To summarize, there are evolutionary reasons why female choices tend in the opposite direction from ‘nice guys’(females who privilege ‘nice guys’ – by the conventional meaning of the term – incur an evolutionary disadvantage for the increased prospect of breeding fitness-handicapped sons – thus evolution will limit the frequency of such outcomes accordingly).

But others data and evidence suggests the opposite pattern:

2) Several researchs have refuted that male physical attractiveness could be correlated with delinquency and criminal behavior :
http://cw.routledge.com/ref/criminology/physical.html
http://link.springer.com/article/10.1007%2FBF00916114
https://www.ncjrs.gov/App/publications/abstract.aspx?ID=112343

Furthermore “Good genes” theory is not is not entirely clear and verified, because there is not a direct association between physical attractiveness and good genes.

Most empirical research is based on the assumption that individuals seek a mate of the highest possible quality (in terms of the genes or resources that can provide), and hence show directional preferences for indicators of mate quality. This would imply that attractiveness and quality should be highly correlated. But surprisingly there are not a linear relationship between beauty or its components and genetic fitness, and there are not particular greater mate qualities of those who are highly attractive.
Empirical research show that whereas unattractive faces can signal poor genetic fitness, on this account, those who avoid mates with extremely unattractive faces would have increased their reproductive success over those who did not. In the extreme case of genetic anomalies, such as Down’s syndrome, it is obvious that unattractive faces signal low health and intelligence. However, faces that are above average in attractiveness are no more ‘‘fit’’ than those in the middle of the attractiveness.
Specifically, some mathematical models have shown that the preferred male must provide genes that increase the survivorship or mating success of the offspring as compared to the genes provided by less desirable males. And empirical research on lek mating systems, as well as other non resource-based mating systems has confirmed the association between mate preference and increased offspring viability, although the fitness effects appear small at only a few percent.
Beauty provided valid cues to intelligence and/or health for faces in the lower but not the upper halves of the distributions of these facial qualities. Thus, low attractiveness (low averageness, low symmetry, or low sexual dimorphism) signal low fitness, as indexed by intelligence or health. On the other hand, high attractiveness does not signal any higher levels of fitness than does moderate levels of these attribute. Then mate preferences for attractive faces could not have enhanced reproductive success via choice mates in the top half of the beauty distribution.
So maybe humans not only correctly utilize these cues when they are valid, but they also overgeneralize, utilizing these cues in the upper half of the distribution, where they are not valid. Therefore beauty preferences appear to have evolved under the influence of both the good genes and the runaway selection mechanisms.

28 12 2013
Franklin

Tyrion, I hope you realize that modern research is crap.

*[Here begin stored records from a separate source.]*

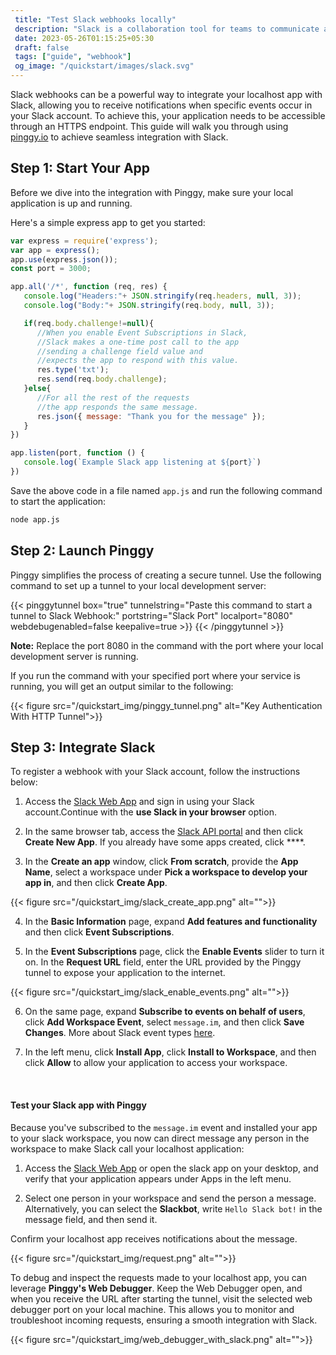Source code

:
 ```yaml
---
 title: "Test Slack webhooks locally" 
 description: "Slack is a collaboration tool for teams to communicate and share information efficiently."
 date: 2023-05-26T01:15:25+05:30 
 draft: false 
 tags: ["guide", "webhook"]
 og_image: "/quickstart/images/slack.svg"
---
```


Slack webhooks can be a powerful way to integrate your localhost app with Slack, allowing you to receive notifications when specific events occur in your Slack account. To achieve this, your application needs to be accessible through an HTTPS endpoint. This guide will walk you through using [pinggy.io](https://pinggy.io) to achieve seamless integration with Slack.

## Step 1: Start Your App

Before we dive into the integration with Pinggy, make sure your local application is up and running.

Here's a simple express app to get you started:

```javascript
var express = require('express');
var app = express();
app.use(express.json());
const port = 3000;

app.all('/*', function (req, res) {
   console.log("Headers:"+ JSON.stringify(req.headers, null, 3));
   console.log("Body:"+ JSON.stringify(req.body, null, 3));

   if(req.body.challenge!=null){
      //When you enable Event Subscriptions in Slack, 
      //Slack makes a one-time post call to the app
      //sending a challenge field value and 
      //expects the app to respond with this value.
      res.type('txt');
      res.send(req.body.challenge);
   }else{
      //For all the rest of the requests 
      //the app responds the same message.
      res.json({ message: "Thank you for the message" });
   }
})

app.listen(port, function () {
   console.log(`Example Slack app listening at ${port}`)
})
```

Save the above code in a file named `app.js` and run the following command to start the application:

```bash
node app.js
```

## Step 2: Launch Pinggy

Pinggy simplifies the process of creating a secure tunnel. Use the following command to set up a tunnel to your local development server:

{{< pinggytunnel box="true" tunnelstring="Paste this command to start a tunnel to Slack Webhook:" portstring="Slack Port" localport="8080" webdebugenabled=false keepalive=true >}}
{{< /pinggytunnel >}}

**Note:** Replace the port 8080 in the command with the port where your local development server is running.

If you run the command with your specified port where your service is running, you will get an output similar to the following:

{{< figure src="/quickstart_img/pinggy_tunnel.png" alt="Key Authentication With HTTP Tunnel">}}

## Step 3: Integrate Slack

To register a webhook with your Slack account, follow the instructions below:

1. Access the [Slack Web App](https://app.slack.com) and sign in using your Slack account.Continue with the **use Slack in your browser** option.

2. In the same browser tab, access the [Slack API portal](https://api.slack.com/apps) and then click **Create New App**. If you already have some apps created, click \*\*\*\*.

3. In the **Create an app** window, click **From scratch**, provide the **App Name**, select a workspace under **Pick a workspace to develop your app in**, and then click **Create App**.

{{< figure src="/quickstart_img/slack_create_app.png" alt="">}}

4. In the **Basic Information** page, expand **Add features and functionality** and then click **Event Subscriptions**.

5. In the **Event Subscriptions** page, click the **Enable Events** slider to turn it on. In the **Request URL** field, enter the URL provided by the Pinggy tunnel to expose your application to the internet.

{{< figure src="/quickstart_img/slack_enable_events.png" alt="">}}

6. On the same page, expand **Subscribe to events on behalf of users**, click **Add Workspace Event**, select `message.im`, and then click **Save Changes**. More about Slack event types [here](https://api.slack.com/events).

7. In the left menu, click **Install App**, click **Install to Workspace**, and then click **Allow** to allow your application to access your workspace.

</br>

#### Test your Slack app with Pinggy

Because you've subscribed to the `message.im` event and installed your app to your slack workspace, you now can direct message any person in the workspace to make Slack call your localhost application:

1. Access the [Slack Web App](https://app.slack.com) or open the slack app on your desktop, and verify that your application appears under Apps in the left menu.

2. Select one person in your workspace and send the person a message. Alternatively, you can select the **Slackbot**, write `Hello Slack bot!` in the message field, and then send it.

Confirm your localhost app receives notifications about the message.

{{< figure src="/quickstart_img/request.png" alt="">}}

To debug and inspect the requests made to your localhost app, you can leverage **Pinggy's Web Debugger**. Keep the Web Debugger open, and when you receive the URL after starting the tunnel, visit the selected web debugger port on your local machine. This allows you to monitor and troubleshoot incoming requests, ensuring a smooth integration with Slack.

{{< figure src="/quickstart_img/web_debugger_with_slack.png" alt="">}}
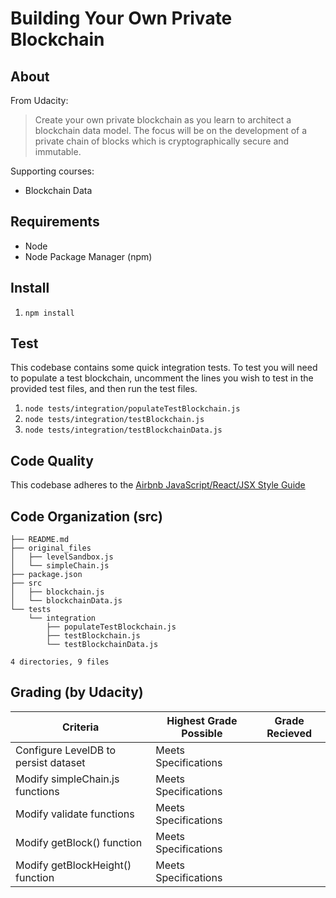 Building Your Own Private Blockchain
====================================

About
-----

From Udacity:
> Create your own private blockchain as you learn to architect a blockchain data model. The focus will be on the development of a private chain of blocks which is cryptographically secure and immutable.

Supporting courses:
* Blockchain Data

Requirements
------------
* Node
* Node Package Manager (npm)

Install
-------
1. `npm install`

Test
----
This codebase contains some quick integration tests. To test you will need to populate a test blockchain, uncomment the lines you wish to test in the provided test files, and then run the test files.

1. `node tests/integration/populateTestBlockchain.js`
2. `node tests/integration/testBlockchain.js`
3. `node tests/integration/testBlockchainData.js`

Code Quality
------------
This codebase adheres to the [Airbnb JavaScript/React/JSX Style Guide](https://github.com/airbnb/javascript)

Code Organization (src)
-----------------------
```console
├── README.md
├── original_files
│   ├── levelSandbox.js
│   └── simpleChain.js
├── package.json
├── src
│   ├── blockchain.js
│   └── blockchainData.js
└── tests
    └── integration
        ├── populateTestBlockchain.js
        ├── testBlockchain.js
        └── testBlockchainData.js

4 directories, 9 files
```

Grading (by Udacity)
--------------------

Criteria                              |Highest Grade Possible  |Grade Recieved
--------------------------------------|------------------------|--------------
Configure LevelDB to persist dataset  |Meets Specifications    |
Modify simpleChain.js functions       |Meets Specifications    |
Modify validate functions             |Meets Specifications    |
Modify getBlock() function            |Meets Specifications    |
Modify getBlockHeight() function      |Meets Specifications    |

I explained why women in feminist societies are attract to evil morons here:

http://www.biblicjudaism.org/Human-Evolution-tp17.html

29 12 2013
survivingincel

the long argument here between a lot of us, is that we do agree on these two points:
1. Handsome evil assholes have their fair pick of women in the west
2. ugly, intelligent, nice guys are incels in the west

what we disagree on:
Franklin: personality matters more than looks, an ugly evil asshole has better reproductive opportunity than the handsome nice guy

PUAHate and NewHope: good looks fix everything, handsome nice guy beats ugly bad boy any day. Badboy personality is the byproduct of physical attractiveness, as Tyrion here tend to agree more

and the disagreement continues. However; I do see evidence point towards Tyrion and the others from what I observe

27 11 2013
angelwanderer

Men are aggressive by nature. We’re built for it. Our minds, our bodies, our core constitution, all are pointed this way . We are MEANT to be this way because it compliments our counterpart. Everything in today’s life is designed to circumvent natural masculinity in favour for a softer, feminine version. Rather than understand, cultivate it, value men’s ways, we’re given messages to stem it and put a stopper on it. You don’t stem nature, you merely alter it’s course until it pops up under pressure somewhere else.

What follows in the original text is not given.